[Dataset excerpts]
******************************
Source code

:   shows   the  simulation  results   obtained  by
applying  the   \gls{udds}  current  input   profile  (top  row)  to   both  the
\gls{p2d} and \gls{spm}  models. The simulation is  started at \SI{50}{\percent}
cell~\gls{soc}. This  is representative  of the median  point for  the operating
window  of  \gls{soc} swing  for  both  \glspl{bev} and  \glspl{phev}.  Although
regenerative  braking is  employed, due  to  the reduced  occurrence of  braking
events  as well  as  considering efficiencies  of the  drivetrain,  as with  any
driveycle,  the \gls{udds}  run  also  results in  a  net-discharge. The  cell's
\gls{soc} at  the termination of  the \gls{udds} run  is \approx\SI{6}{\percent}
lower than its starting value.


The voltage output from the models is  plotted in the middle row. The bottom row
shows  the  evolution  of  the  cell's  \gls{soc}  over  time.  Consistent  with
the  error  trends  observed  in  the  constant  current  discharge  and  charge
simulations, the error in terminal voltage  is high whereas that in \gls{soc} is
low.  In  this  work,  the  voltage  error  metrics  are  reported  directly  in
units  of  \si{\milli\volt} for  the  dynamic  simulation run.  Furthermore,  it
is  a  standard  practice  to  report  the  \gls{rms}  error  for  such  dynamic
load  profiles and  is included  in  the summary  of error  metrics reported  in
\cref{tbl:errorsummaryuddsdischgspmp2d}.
******************************
ACTION ITEM:
In full and word for word, repeat the records.

ANSWER TO THE PROBLEM:
Source code

:   shows   the  simulation  results   obtained  by
applying  the   \gls{udds}  current  input   profile  (top  row)  to   both  the
\gls{p2d} and \gls{spm}  models. The simulation is  started at \SI{50}{\percent}
cell~\gls{soc}. This  is representative  of the median  point for  the operating
window  of  \gls{soc} swing  for  both  \glspl{bev} and  \glspl{phev}.  Although
regenerative  braking is  employed, due  to  the reduced  occurrence of  braking
events  as well  as  considering efficiencies  of the  drivetrain,  as with  any
driveycle,  the \gls{udds}  run  also  results in  a  net-discharge. The  cell's
\gls{soc} at  the termination of  the \gls{udds} run  is \approx\SI{6}{\percent}
lower than its starting value.


The voltage output from the models is  plotted in the middle row. The bottom row
shows  the  evolution  of  the  cell's  \gls{soc}  over  time.  Consistent  with
the  error  trends  observed  in  the  constant  current  discharge  and  charge
simulations, the error in terminal voltage  is high whereas that in \gls{soc} is
low.  In  this  work,  the  voltage  error  metrics  are  reported  directly  in
units  of  \si{\milli\volt} for  the  dynamic  simulation run.  Furthermore,  it
is  a  standard  practice  to  report  the  \gls{rms}  error  for  such  dynamic
load  profiles and  is included  in  the summary  of error  metrics reported  in
\cref{tbl:errorsummaryuddsdischgspmp2d}.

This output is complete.